» **EXERCISE REQUIREMENTS**
What lines below contain the string "beschreibt"? List them all.

%%

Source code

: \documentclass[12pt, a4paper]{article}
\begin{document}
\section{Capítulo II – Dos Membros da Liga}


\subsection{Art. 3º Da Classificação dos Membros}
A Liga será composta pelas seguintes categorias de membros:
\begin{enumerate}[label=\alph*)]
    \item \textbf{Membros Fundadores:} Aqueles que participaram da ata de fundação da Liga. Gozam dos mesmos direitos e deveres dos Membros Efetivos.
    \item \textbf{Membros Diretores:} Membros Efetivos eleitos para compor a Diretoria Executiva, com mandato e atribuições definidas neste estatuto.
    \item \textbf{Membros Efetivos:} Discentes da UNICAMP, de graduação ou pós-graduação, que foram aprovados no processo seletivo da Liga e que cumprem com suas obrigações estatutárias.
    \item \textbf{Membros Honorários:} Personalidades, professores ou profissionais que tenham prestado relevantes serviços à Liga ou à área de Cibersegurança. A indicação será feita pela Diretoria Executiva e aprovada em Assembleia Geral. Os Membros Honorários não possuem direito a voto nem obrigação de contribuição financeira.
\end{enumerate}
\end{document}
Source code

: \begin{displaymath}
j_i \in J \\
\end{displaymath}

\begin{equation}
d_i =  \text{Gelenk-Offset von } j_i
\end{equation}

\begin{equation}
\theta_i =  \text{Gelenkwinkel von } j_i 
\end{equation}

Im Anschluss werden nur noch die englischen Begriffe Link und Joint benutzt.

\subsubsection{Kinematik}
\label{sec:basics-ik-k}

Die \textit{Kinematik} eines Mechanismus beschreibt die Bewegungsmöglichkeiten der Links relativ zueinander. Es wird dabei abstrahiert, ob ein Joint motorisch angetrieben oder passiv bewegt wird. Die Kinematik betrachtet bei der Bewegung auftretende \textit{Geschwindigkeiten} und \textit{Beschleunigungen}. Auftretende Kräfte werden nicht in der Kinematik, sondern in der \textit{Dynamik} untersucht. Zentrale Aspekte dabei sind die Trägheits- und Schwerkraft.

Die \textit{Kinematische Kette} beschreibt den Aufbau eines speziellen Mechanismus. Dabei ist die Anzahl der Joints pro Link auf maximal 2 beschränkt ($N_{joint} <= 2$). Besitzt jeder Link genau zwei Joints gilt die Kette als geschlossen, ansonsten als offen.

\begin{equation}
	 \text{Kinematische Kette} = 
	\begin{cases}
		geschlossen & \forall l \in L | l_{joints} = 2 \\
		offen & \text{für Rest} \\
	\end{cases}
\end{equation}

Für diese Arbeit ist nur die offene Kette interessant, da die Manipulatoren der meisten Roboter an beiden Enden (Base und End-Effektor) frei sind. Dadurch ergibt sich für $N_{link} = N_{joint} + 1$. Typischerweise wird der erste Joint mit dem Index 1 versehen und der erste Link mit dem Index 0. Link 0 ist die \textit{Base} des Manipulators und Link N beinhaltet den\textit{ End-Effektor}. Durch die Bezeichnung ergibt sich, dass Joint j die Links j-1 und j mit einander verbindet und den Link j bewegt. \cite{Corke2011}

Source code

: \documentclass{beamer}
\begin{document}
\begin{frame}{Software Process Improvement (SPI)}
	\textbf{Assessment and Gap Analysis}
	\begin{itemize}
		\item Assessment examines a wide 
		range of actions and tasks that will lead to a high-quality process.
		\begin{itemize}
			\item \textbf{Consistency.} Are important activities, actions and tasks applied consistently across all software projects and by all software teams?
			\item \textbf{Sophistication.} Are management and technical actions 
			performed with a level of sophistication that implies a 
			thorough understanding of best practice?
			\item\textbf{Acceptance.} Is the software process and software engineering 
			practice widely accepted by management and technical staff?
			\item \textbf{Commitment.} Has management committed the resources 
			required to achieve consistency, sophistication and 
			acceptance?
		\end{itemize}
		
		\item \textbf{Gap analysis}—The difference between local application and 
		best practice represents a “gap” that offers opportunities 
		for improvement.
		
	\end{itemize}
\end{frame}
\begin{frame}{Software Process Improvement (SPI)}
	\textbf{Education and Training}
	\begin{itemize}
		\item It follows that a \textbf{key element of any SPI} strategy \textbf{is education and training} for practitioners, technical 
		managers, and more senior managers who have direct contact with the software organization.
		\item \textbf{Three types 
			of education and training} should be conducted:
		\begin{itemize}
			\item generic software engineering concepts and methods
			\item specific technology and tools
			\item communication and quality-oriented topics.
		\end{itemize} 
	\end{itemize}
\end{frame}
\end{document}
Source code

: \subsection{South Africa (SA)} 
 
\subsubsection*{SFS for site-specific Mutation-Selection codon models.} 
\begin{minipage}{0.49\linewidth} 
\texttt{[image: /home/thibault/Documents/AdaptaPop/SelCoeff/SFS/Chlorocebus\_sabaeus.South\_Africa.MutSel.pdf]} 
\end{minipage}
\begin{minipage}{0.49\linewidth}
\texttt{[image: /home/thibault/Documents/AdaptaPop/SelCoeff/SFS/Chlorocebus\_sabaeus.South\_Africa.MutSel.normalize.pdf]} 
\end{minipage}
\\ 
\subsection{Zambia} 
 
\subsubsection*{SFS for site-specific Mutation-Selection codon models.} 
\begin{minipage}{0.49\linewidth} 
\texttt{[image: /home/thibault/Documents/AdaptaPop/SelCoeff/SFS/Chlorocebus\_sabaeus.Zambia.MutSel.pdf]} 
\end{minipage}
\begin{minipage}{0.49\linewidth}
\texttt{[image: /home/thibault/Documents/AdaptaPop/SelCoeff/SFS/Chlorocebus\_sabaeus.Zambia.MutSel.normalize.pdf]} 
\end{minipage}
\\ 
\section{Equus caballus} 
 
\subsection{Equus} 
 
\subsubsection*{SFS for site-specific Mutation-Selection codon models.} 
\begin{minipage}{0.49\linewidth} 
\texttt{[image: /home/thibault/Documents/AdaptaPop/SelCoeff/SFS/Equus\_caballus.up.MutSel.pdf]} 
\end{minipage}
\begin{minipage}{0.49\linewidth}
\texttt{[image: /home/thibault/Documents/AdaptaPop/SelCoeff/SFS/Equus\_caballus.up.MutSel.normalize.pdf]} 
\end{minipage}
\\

%%
%%

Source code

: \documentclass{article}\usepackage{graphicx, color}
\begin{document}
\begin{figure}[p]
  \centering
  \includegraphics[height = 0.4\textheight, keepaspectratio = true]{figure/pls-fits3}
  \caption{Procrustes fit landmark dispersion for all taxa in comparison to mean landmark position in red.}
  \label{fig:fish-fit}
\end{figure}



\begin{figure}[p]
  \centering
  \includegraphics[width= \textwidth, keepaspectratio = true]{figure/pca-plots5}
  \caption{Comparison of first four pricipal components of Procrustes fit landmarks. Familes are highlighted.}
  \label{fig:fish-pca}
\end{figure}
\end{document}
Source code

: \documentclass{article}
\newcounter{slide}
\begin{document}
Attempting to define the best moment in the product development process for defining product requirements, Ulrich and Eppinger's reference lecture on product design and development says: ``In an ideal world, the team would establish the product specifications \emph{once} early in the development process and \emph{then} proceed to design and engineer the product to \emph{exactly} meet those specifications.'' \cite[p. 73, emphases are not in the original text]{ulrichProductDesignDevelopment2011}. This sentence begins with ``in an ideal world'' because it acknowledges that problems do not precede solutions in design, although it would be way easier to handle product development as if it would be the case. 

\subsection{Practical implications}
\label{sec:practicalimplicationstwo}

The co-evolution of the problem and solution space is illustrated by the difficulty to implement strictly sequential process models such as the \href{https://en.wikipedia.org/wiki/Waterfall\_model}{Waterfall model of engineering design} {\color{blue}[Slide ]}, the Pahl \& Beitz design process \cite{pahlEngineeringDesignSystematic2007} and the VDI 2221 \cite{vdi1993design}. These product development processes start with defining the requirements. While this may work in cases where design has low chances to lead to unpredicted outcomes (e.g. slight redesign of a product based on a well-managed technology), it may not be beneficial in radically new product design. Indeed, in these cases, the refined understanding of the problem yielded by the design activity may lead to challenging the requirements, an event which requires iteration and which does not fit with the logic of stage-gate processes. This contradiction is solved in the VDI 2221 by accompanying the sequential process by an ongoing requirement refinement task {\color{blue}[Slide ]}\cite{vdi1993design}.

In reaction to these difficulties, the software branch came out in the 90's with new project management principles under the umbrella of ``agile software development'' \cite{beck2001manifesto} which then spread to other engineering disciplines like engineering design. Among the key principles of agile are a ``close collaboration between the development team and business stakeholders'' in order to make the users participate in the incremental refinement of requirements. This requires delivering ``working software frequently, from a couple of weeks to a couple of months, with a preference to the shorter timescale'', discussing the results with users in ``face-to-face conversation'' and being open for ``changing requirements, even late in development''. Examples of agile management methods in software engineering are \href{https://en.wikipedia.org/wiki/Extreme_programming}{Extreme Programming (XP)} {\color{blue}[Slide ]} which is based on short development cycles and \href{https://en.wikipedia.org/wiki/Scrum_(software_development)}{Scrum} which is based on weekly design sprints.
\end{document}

%%

» **RESPONSE FOR THIS EXERCISE**
Die \textit{Kinematik} eines Mechanismus beschreibt die Bewegungsmöglichkeiten der Links relativ zueinander. Es wird dabei abstrahiert, ob ein Joint motorisch angetrieben oder passiv bewegt wird. Die Kinematik betrachtet bei der Bewegung auftretende \textit{Geschwindigkeiten} und \textit{Beschleunigungen}. Auftretende Kräfte werden nicht in der Kinematik, sondern in der \textit{Dynamik} untersucht. Zentrale Aspekte dabei sind die Trägheits- und Schwerkraft.
Die \textit{Kinematische Kette} beschreibt den Aufbau eines speziellen Mechanismus. Dabei ist die Anzahl der Joints pro Link auf maximal 2 beschränkt ($N_{joint} <= 2$). Besitzt jeder Link genau zwei Joints gilt die Kette als geschlossen, ansonsten als offen.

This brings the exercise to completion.